**What is expected:** Please output the following records exactly. Leave every image out.

━━ Material for this exercise ━━

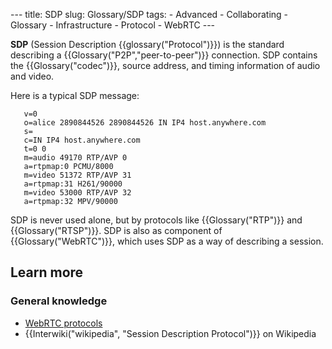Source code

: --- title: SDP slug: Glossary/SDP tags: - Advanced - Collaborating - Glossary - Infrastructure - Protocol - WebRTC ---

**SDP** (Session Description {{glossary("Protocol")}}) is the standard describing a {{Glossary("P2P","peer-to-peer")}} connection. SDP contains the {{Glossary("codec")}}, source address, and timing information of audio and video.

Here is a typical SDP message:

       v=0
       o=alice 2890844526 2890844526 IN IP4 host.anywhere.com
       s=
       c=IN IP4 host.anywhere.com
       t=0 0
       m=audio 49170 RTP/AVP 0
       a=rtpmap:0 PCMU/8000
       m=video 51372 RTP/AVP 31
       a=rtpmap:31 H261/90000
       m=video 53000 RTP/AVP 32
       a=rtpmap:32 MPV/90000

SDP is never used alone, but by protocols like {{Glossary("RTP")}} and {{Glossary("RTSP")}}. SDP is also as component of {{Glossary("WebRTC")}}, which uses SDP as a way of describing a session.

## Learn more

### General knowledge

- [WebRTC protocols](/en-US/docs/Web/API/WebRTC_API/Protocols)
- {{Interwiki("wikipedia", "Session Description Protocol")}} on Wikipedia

━━━

**Task result:**
Source code

: --- title: SDP slug: Glossary/SDP tags: - Advanced - Collaborating - Glossary - Infrastructure - Protocol - WebRTC ---

**SDP** (Session Description {{glossary("Protocol")}}) is the standard describing a {{Glossary("P2P","peer-to-peer")}} connection. SDP contains the {{Glossary("codec")}}, source address, and timing information of audio and video.

Here is a typical SDP message:

       v=0
       o=alice 2890844526 2890844526 IN IP4 host.anywhere.com
       s=
       c=IN IP4 host.anywhere.com
       t=0 0
       m=audio 49170 RTP/AVP 0
       a=rtpmap:0 PCMU/8000
       m=video 51372 RTP/AVP 31
       a=rtpmap:31 H261/90000
       m=video 53000 RTP/AVP 32
       a=rtpmap:32 MPV/90000

SDP is never used alone, but by protocols like {{Glossary("RTP")}} and {{Glossary("RTSP")}}. SDP is also as component of {{Glossary("WebRTC")}}, which uses SDP as a way of describing a session.

## Learn more

### General knowledge

- [WebRTC protocols](/en-US/docs/Web/API/WebRTC_API/Protocols)
- {{Interwiki("wikipedia", "Session Description Protocol")}} on Wikipedia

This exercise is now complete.